Her ikisi de birlikte sanki ağız birliği etmişçesine, “Bugün belki bir şey olmaz ama, tarihe ışık tutuyoruz” diye cevap vermişlerdi.
Kendime göre bu cevabın açılımını yaptığım zaman, “Yazılanlar belki bugün için bir şey ifade etmeyebilir ama, bir gün mutlaka yazılanların haklılığı ortaya çıkacak ve tarih yazacaktır.
Bugüne geldiğimizde de gördüğümüz ve bize iletilen eksiklikleri yazarak gündeme getiriyoruz. İlgililer duyarlılık gösterip sorunu çözebilirlerse ne ala. Burada Fatsa kazanır. Sorunun haklılığını gören ve beklentiyi çözen kişi de bundan memnun olur diye düşünüyorum.

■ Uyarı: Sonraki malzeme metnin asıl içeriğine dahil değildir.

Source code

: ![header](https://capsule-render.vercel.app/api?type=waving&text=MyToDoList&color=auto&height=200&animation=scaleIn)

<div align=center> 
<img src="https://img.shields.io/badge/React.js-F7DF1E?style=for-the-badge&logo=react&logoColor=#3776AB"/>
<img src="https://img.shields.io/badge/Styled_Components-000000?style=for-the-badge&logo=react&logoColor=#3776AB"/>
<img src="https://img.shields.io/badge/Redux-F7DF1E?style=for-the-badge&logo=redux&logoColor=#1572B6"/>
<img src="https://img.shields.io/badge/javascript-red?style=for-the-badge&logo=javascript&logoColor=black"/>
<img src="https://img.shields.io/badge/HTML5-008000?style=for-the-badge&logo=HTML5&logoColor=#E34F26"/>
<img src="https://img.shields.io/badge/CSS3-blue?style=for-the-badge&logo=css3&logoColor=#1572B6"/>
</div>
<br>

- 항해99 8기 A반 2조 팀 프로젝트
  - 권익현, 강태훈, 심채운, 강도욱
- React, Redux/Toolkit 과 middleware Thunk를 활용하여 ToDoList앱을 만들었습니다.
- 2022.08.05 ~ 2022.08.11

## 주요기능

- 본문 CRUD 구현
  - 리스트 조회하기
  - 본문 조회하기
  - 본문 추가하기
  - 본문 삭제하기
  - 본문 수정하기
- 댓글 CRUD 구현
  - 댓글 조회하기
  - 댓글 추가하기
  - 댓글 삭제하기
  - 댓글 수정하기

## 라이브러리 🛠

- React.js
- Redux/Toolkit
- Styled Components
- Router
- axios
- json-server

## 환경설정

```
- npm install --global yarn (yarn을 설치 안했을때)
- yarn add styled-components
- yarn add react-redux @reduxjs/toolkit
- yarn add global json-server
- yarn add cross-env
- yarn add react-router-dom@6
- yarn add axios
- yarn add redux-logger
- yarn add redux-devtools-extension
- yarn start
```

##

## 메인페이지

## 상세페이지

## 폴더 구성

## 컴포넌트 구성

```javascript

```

Yazdıklarımız bugün için kabul görmeyebilir. Başlanılıp yapılması da belki zaman alır ama, bizim işimiz bu. Başka hiçbir işimiz yok. Fatsalıların gözü, kulağı beklentilerini 50 yıldır yazmaya çalıştığımız gibi bundan sonra da yazmaya çalışacağız. Bundan hiç kimsenin şüphesi olmasın.
Bu arada, yıllardır çevredeki işyeri sahiplerini hem görüntü hem de ekonomik yönden sıkıntı çektiren Cumhuriyet meydan yenileme çalışmaları hummalı bir şekilde sürüp gitti. Sonuçta çıplak bir meydan oldu.
Doğruyu söylemek gerekirse, 60 araçlık bir otopark için bunca eziyet, bunca sıkıntı çekilmezdi diye düşünüyorum. İstimlak edilmesi gereken yerler istimlak edilir, alta hiç inilmeden, hiç bir kazı yapılmadan tamamen üst kısma ağırlık verilerek Cumhuriyet meydanı güzelleştirilebilirdi.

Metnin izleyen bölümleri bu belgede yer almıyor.